Segundo o Palácio do Planalto, qualquer medida adotada pelo Brasil pode gerar retaliação direta do governo americano. Por isso, a orientação interna é de que a decisão não seja tomada de forma apressada ou emocional, já que os Estados Unidos são um parceiro comercial mais forte.

Antes de aplicar a lei, o governo vai consultar os setores da economia afetados pelo tarifaço para entender como cada um reagiria a uma eventual escalada comercial. A avaliação interna é de que os EUA aguardam algum erro do Brasil para inverter a narrativa e atribuir ao país a responsabilidade pelo impasse tarifário.

O vice-presidente Geraldo Alckmin afirmou, em coletiva de imprensa nesta quinta-feira, que a lei será aplicada no momento adequado e destacou que não se trata de retaliação, mas de defesa do interesse nacional. O ministro da Fazenda, Dario Durigan, informou que o processo de reciprocidade será levado a Lula para orientação sobre os próximos passos.

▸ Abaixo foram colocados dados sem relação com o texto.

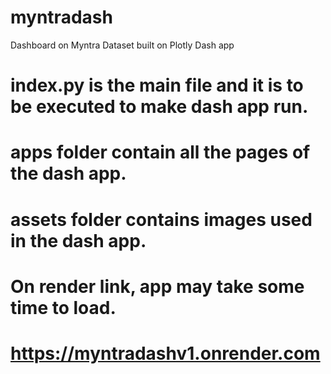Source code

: # myntradash
Dashboard on Myntra Dataset built on Plotly Dash app

index.py is the main file and it is to be executed to make dash app run.
==========
apps folder contain all the pages of the dash app.
==========
assets folder contains images used in the dash app.
==========
On render link, app may take some time to load.
==========
https://myntradashv1.onrender.com
==========
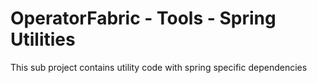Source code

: # OperatorFabric - Tools - Spring Utilities

This sub project contains utility code  with spring specific dependencies


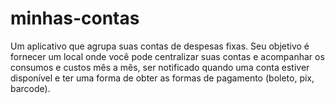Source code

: # minhas-contas
Um aplicativo que agrupa suas contas de despesas fixas. Seu objetivo é fornecer um local onde você pode centralizar suas contas e acompanhar os consumos e custos mês a mês, ser notificado quando uma conta estiver disponível e ter uma forma de obter as formas de pagamento (boleto, pix, barcode).

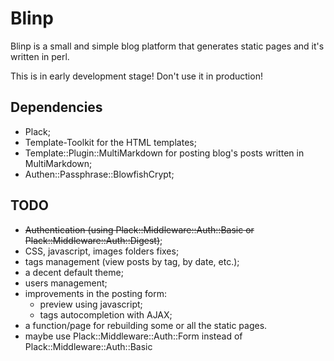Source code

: Blinp
=====

Blinp is a small and simple blog platform that generates static pages and it's written in perl.

This is in early development stage! Don't use it in production!

Dependencies
------------

* Plack;
* Template-Toolkit for the HTML templates;
* Template::Plugin::MultiMarkdown for posting blog's posts written in MultiMarkdown;
* Authen::Passphrase::BlowfishCrypt;

TODO
----
* ~~Authentication (using Plack::Middleware::Auth::Basic or Plack::Middleware::Auth::Digest)~~;
* CSS, javascript, images folders fixes;
* tags management (view posts by tag, by date, etc.);
* a decent default theme;
* users management;
* improvements in the posting form:
	* preview using javascript;
	* tags autocompletion with AJAX;
* a function/page for rebuilding some or all the static pages.
* maybe use Plack::Middleware::Auth::Form instead of Plack::Middleware::Auth::Basic
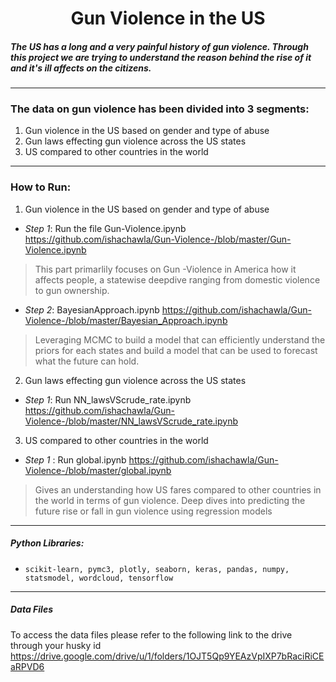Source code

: # <center> Gun Violence in the US </center>

##### The US has a long and a very painful history of gun violence. Through this project we are trying to understand the reason behind the rise of it and it's ill affects on the citizens. 
****
### The data on gun violence has been divided into 3 segments: 
1. Gun violence in the US based on gender and type of abuse
2. Gun laws effecting gun violence across the US states
3. US compared to other countries in the world
****
### How to Run:
1. Gun violence in the US based on gender and type of abuse

* _Step 1_: Run the file Gun-Violence.ipynb
<a> https://github.com/ishachawla/Gun-Violence-/blob/master/Gun-Violence.ipynb </a>
> This part primarlily focuses on Gun -Violence in America how it affects people, a statewise deepdive ranging from domestic violence to gun ownership.

* _Step 2_: BayesianApproach.ipynb
<a> https://github.com/ishachawla/Gun-Violence-/blob/master/Bayesian_Approach.ipynb </a>
> Leveraging MCMC to build a model that can efficiently understand the priors for each states and build a model that can be used to forecast what the future can hold.

2. Gun laws effecting gun violence across the US states
* _Step 1_: Run NN_lawsVScrude_rate.ipynb <a> https://github.com/ishachawla/Gun-Violence-/blob/master/NN_lawsVScrude_rate.ipynb </a>

3. US compared to other countries in the world
* _Step 1_ : Run global.ipynb 
<a>https://github.com/ishachawla/Gun-Violence-/blob/master/global.ipynb </a>
> Gives an understanding how US fares compared to other countries in the world in terms of gun violence. Deep dives into predicting the future rise or fall in gun violence using regression models
****
##### Python Libraries: 
- `scikit-learn, pymc3, plotly, seaborn, keras, pandas, numpy, statsmodel, wordcloud, tensorflow`
****

##### Data Files
To access the data files please refer to the following link to the drive through your husky id
https://drive.google.com/drive/u/1/folders/1OJT5Qp9YEAzVpIXP7bRaciRiCEaRPVD6



                                
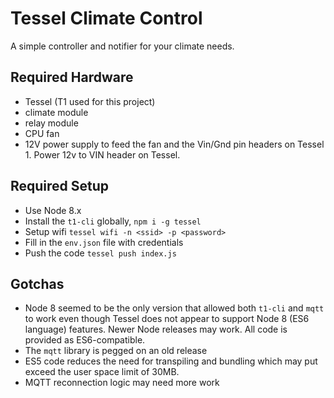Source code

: # Tessel Climate Control

A simple controller and notifier for your climate needs.

## Required Hardware

- Tessel (T1 used for this project)
- climate module
- relay module
- CPU fan
- 12V power supply to feed the fan and the Vin/Gnd pin headers on Tessel 1. Power 12v to VIN header on Tessel.

## Required Setup

- Use Node 8.x
- Install the `t1-cli` globally, `npm i -g tessel`
- Setup wifi `tessel wifi -n <ssid> -p <password>`
- Fill in the `env.json` file with credentials
- Push the code `tessel push index.js`

## Gotchas

- Node 8 seemed to be the only version that allowed both `t1-cli` and `mqtt` to work even though Tessel does not appear to support Node 8 (ES6 language) features. Newer Node releases may work. All code is provided as ES6-compatible.
- The `mqtt` library is pegged on an old release
- ES5 code reduces the need for transpiling and bundling which may put exceed the user space limit of 30MB.
- MQTT reconnection logic may need more work
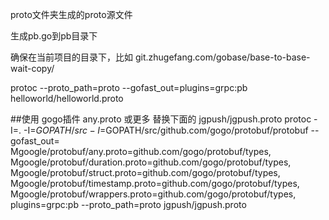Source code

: proto文件夹生成的proto源文件

生成pb.go到pb目录下

确保在当前项目的目录下，比如 git.zhugefang.com/gobase/base-to-base-wait-copy/

protoc --proto_path=proto --gofast_out=plugins=grpc:pb helloworld/helloworld.proto





##使用 gogo插件  any.proto 或更多 替换下面的 jgpush/jgpush.proto
protoc -I=. -I=$GOPATH/src -I=$GOPATH/src/github.com/gogo/protobuf/protobuf --gofast_out=\
Mgoogle/protobuf/any.proto=github.com/gogo/protobuf/types,\
Mgoogle/protobuf/duration.proto=github.com/gogo/protobuf/types,\
Mgoogle/protobuf/struct.proto=github.com/gogo/protobuf/types,\
Mgoogle/protobuf/timestamp.proto=github.com/gogo/protobuf/types,\
Mgoogle/protobuf/wrappers.proto=github.com/gogo/protobuf/types,\
plugins=grpc:pb --proto_path=proto jgpush/jgpush.proto
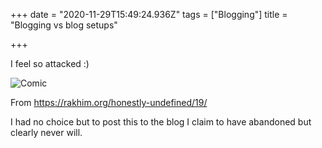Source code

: +++
date = "2020-11-29T15:49:24.936Z"
tags = ["Blogging"]
title = "Blogging vs blog setups"

+++

I feel so attacked :)

![Comic](https://rakhim.org/images/honestly-undefined/blogging.jpg)

From https://rakhim.org/honestly-undefined/19/

I had no choice but to post this to the blog I claim to have abandoned but clearly never will.

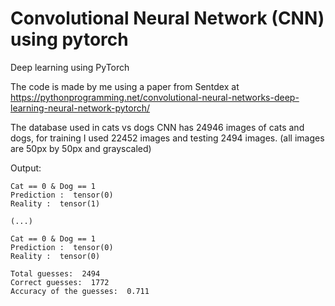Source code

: # Convolutional Neural Network (CNN) using pytorch
Deep learning using PyTorch

The code is made by me using a paper from Sentdex at https://pythonprogramming.net/convolutional-neural-networks-deep-learning-neural-network-pytorch/

The database used in cats vs dogs CNN has 24946 images of cats and dogs, for training I used 22452 images and testing 2494 images. (all images are 50px by 50px and grayscaled)

Output:

    Cat == 0 & Dog == 1
    Prediction :  tensor(0)
    Reality :  tensor(1)

    (...)

    Cat == 0 & Dog == 1
    Prediction :  tensor(0)
    Reality :  tensor(0)

    Total guesses:  2494
    Correct guesses:  1772
    Accuracy of the guesses:  0.711


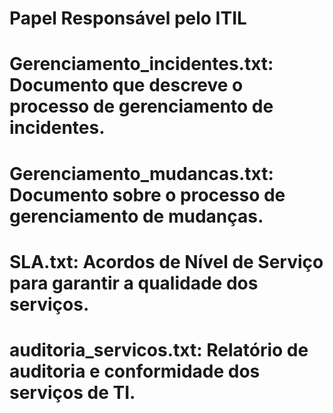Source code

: # Papel Responsável pelo ITIL
# Gerenciamento_incidentes.txt: Documento que descreve o processo de gerenciamento de incidentes.
# Gerenciamento_mudancas.txt: Documento sobre o processo de gerenciamento de mudanças.
# SLA.txt: Acordos de Nível de Serviço para garantir a qualidade dos serviços.
# auditoria_servicos.txt: Relatório de auditoria e conformidade dos serviços de TI.
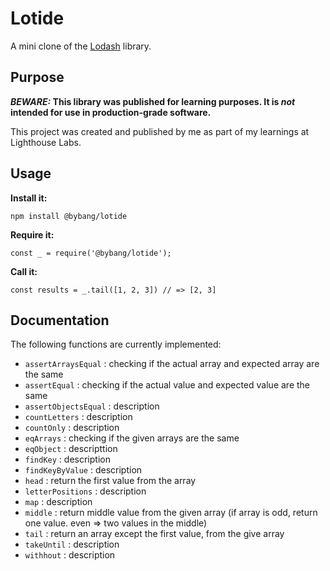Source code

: # Lotide

A mini clone of the [Lodash](https://lodash.com) library.

## Purpose

**_BEWARE:_ This library was published for learning purposes. It is _not_ intended for use in production-grade software.**

This project was created and published by me as part of my learnings at Lighthouse Labs. 

## Usage

**Install it:**

`npm install @bybang/lotide`

**Require it:**

`const _ = require('@bybang/lotide');`

**Call it:**

`const results = _.tail([1, 2, 3]) // => [2, 3]`

## Documentation

The following functions are currently implemented:

* `assertArraysEqual`   : checking if the actual array and expected array are the same
* `assertEqual`         : checking if the actual value and expected value are the same
* `assertObjectsEqual`  : description
* `countLetters`        : description
* `countOnly`           : description
* `eqArrays`            : checking if the given arrays are the same
* `eqObject`            : descripttion
* `findKey`             : description
* `findKeyByValue`      : description
* `head`                : return the first value from the array
* `letterPositions`     : description
* `map`                 : description
* `middle`              : return middle value from the given array
                          (if array is odd, return one value. even => two values  in the middle)
* `tail`                : return an array except the first value, from the give array
* `takeUntil`           : description
* `withhout`            : description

A Lei de Reciprocidade dá poderes à Câmara de Comércio Exterior (Camex), do Ministério de Indústria e Comércio, para suspender concessões comerciais, patentes, remessas de royalties e aplicar taxações extras sobre países que prejudiquem a competitividade de produtos brasileiros. Para acionar esses instrumentos, porém, é necessário cumprir uma série de exigências legais previstas no texto aprovado pelo Congresso.